The U.S. Constitution mandates a census of the population every 10 years (Title 13 of the U.S. Code). As such, the goal of the 2020 Census was to count everyone who lived in the U.S. on April 1, 2020. Households were requested to respond to the census online, by phone or by mail. The data is critical to the future of communities, and used to distribute $1.5 trillion a year in federal funds for health care, housing programs, lunch programs, disaster recovery initiatives, roads, education, etc. Additionally, the census data is used to determine congressional district representation (apportionment) for the next 10 years. While several million questionnaires are returned by mail, several million are not. Therefore, the U.S. Census Bureau (“Bureau”) attempts to account for every household address that has not responded to the questionnaire.
2020 RESPONSE RATE
According to the Bureau, as of October 15th, over 99.9% of addresses nationwide were accounted for in the 2020 census. 66.9% responded online, by phone, or mail. 33% of the addresses were accounted for through the Nonresponse Follow-up operation (census enumerators, proxy respondents and administrative records).
I recently met Jim Wolak, who first became a census enumerator for a 1985 Arizona special census. The experience must have been a good one, because he took on the role as an enumerator again for the 2020 Census, assigned to visit addresses in Eugene, Springfield and Florence. I asked Jim to share his experience for our SGS blog.

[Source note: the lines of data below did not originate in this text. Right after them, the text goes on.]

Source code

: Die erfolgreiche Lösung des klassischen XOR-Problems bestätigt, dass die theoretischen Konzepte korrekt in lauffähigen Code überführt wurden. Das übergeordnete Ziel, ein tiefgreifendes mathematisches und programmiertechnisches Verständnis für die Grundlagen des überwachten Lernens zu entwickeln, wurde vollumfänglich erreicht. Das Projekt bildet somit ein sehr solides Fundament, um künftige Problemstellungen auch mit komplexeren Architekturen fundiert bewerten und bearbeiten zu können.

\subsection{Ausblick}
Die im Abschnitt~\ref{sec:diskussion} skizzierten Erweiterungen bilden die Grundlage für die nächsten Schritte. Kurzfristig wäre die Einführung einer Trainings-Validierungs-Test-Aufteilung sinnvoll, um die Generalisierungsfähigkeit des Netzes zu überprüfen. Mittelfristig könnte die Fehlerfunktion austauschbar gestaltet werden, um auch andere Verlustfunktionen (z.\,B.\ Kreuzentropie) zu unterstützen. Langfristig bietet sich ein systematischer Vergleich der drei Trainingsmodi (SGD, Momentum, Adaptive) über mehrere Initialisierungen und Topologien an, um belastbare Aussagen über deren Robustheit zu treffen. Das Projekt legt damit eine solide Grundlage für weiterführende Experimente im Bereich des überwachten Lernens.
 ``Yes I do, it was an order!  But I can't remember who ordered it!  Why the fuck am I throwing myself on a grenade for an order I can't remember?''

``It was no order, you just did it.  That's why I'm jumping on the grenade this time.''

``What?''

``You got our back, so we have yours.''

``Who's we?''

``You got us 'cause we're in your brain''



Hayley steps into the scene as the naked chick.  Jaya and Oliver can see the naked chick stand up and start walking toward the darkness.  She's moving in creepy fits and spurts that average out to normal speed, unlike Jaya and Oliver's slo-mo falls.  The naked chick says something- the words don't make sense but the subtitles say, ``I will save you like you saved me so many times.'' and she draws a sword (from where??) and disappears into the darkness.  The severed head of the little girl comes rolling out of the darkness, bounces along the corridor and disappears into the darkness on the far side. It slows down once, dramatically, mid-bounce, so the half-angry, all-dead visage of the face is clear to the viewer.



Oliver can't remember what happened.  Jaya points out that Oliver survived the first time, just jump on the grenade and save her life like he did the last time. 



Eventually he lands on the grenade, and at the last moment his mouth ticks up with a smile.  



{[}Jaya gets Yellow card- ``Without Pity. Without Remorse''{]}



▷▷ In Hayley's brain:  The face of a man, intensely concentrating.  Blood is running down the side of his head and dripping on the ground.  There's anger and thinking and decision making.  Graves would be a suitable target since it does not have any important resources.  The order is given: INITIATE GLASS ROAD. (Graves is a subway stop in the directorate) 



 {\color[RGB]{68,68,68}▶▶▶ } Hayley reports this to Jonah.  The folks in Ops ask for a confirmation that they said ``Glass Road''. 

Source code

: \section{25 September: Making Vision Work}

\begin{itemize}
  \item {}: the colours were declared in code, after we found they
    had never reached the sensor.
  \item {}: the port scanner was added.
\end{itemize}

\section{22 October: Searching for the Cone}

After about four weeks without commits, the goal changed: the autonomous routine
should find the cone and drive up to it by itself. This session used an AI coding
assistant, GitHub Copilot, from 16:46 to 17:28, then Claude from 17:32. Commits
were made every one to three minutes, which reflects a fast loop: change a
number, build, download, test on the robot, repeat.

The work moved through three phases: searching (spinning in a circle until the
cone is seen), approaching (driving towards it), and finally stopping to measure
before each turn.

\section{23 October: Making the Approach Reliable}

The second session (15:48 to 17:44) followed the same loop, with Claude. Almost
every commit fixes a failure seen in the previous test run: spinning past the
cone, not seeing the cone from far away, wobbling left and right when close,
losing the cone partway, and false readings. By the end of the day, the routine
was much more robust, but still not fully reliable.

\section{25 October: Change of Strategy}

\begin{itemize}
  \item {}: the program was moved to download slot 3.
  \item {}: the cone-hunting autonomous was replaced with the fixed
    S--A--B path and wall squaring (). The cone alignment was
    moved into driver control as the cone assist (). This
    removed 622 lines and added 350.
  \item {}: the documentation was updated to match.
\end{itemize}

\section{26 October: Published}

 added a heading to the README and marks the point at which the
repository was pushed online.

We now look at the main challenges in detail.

In August, Jim completed training in Eugene, with an additional 12 hours online. Unlike his previous census work in Arizona when the paper form questionnaire was used, he was issued an IPhone this time around. Utilizing the device, workday assignments were downloaded to him, census form questions displayed on the phone, and household responses were entered directly into the IPhone. For each interview, upon completion of the last question, the data is uploaded automatically to the Bureau. Jim stated residents are asked the same questions that appear on the census form sent to all households. He added that the enumerator only collects data for the assigned address. Therefore, his initial question to whoever answers the door is to confirm the address is a match to his daily assignment. If the address is not a match, or if the address ”appears vacant” he enters a designated code into the IPhone and does not pursue the interview. If there is no answer, a form is left with an 800 number for the resident to reply. The address is then coded into his phone, and returns to the ‘pool’ of non-response addresses. Jim stated he does not revisit an address unless it again appears on his work assignment.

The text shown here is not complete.